PROMPT:
Please output the entries below from the line that contains "a. 精髓的,精华的;(含)香精的;芳香的" through the final line, reproduced exactly and alone.

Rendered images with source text
++++++++++++++++++++

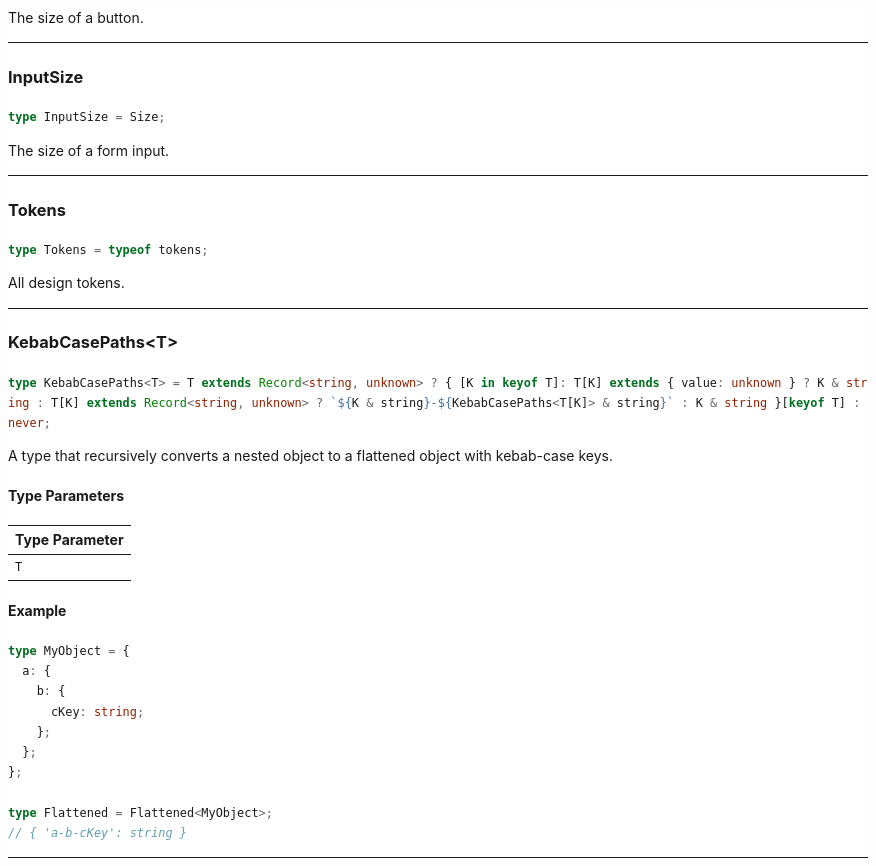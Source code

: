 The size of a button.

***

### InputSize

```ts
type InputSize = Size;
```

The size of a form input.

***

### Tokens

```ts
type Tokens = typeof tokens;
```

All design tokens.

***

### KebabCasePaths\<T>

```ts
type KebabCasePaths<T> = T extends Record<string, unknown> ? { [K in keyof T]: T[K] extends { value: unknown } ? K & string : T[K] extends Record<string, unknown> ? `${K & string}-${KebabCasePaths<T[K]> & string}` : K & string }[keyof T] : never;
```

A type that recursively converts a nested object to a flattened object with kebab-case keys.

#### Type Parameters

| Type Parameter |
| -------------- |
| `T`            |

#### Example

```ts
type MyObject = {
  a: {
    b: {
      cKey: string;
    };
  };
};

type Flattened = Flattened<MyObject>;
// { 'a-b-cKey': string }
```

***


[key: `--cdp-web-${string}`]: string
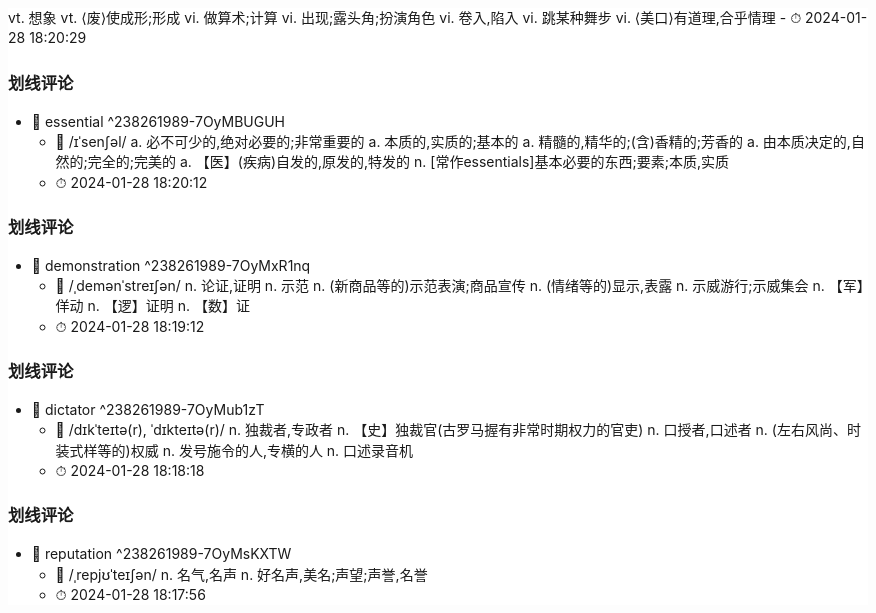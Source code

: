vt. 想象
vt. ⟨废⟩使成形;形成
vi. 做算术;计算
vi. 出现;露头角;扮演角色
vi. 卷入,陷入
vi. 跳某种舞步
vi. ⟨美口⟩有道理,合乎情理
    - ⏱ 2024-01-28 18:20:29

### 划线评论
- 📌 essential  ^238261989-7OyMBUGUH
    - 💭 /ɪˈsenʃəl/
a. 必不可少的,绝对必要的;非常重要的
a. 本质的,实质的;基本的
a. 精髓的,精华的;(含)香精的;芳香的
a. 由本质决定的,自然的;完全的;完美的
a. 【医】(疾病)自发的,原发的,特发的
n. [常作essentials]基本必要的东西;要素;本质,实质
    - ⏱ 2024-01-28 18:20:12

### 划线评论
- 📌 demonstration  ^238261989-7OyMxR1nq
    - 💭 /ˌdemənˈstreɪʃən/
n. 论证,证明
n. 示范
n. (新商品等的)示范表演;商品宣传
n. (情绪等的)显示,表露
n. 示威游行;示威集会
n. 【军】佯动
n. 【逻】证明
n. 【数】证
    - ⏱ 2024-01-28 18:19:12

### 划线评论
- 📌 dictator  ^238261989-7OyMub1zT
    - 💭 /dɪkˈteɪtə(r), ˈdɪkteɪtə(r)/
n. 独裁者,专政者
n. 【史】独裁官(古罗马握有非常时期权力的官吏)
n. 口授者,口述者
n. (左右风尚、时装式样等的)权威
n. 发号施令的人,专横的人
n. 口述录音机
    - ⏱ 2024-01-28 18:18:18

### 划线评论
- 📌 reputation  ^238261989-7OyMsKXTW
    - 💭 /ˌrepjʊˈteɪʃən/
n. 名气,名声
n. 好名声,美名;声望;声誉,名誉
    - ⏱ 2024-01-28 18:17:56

++++++++++++++++++++

ANSWER AREA:
a. 精髓的,精华的;(含)香精的;芳香的
a. 由本质决定的,自然的;完全的;完美的
a. 【医】(疾病)自发的,原发的,特发的
n. [常作essentials]基本必要的东西;要素;本质,实质
    - ⏱ 2024-01-28 18:20:12

### 划线评论
- 📌 demonstration  ^238261989-7OyMxR1nq
    - 💭 /ˌdemənˈstreɪʃən/
n. 论证,证明
n. 示范
n. (新商品等的)示范表演;商品宣传
n. (情绪等的)显示,表露
n. 示威游行;示威集会
n. 【军】佯动
n. 【逻】证明
n. 【数】证
    - ⏱ 2024-01-28 18:19:12

### 划线评论
- 📌 dictator  ^238261989-7OyMub1zT
    - 💭 /dɪkˈteɪtə(r), ˈdɪkteɪtə(r)/
n. 独裁者,专政者
n. 【史】独裁官(古罗马握有非常时期权力的官吏)
n. 口授者,口述者
n. (左右风尚、时装式样等的)权威
n. 发号施令的人,专横的人
n. 口述录音机
    - ⏱ 2024-01-28 18:18:18

### 划线评论
- 📌 reputation  ^238261989-7OyMsKXTW
    - 💭 /ˌrepjʊˈteɪʃən/
n. 名气,名声
n. 好名声,美名;声望;声誉,名誉
    - ⏱ 2024-01-28 18:17:56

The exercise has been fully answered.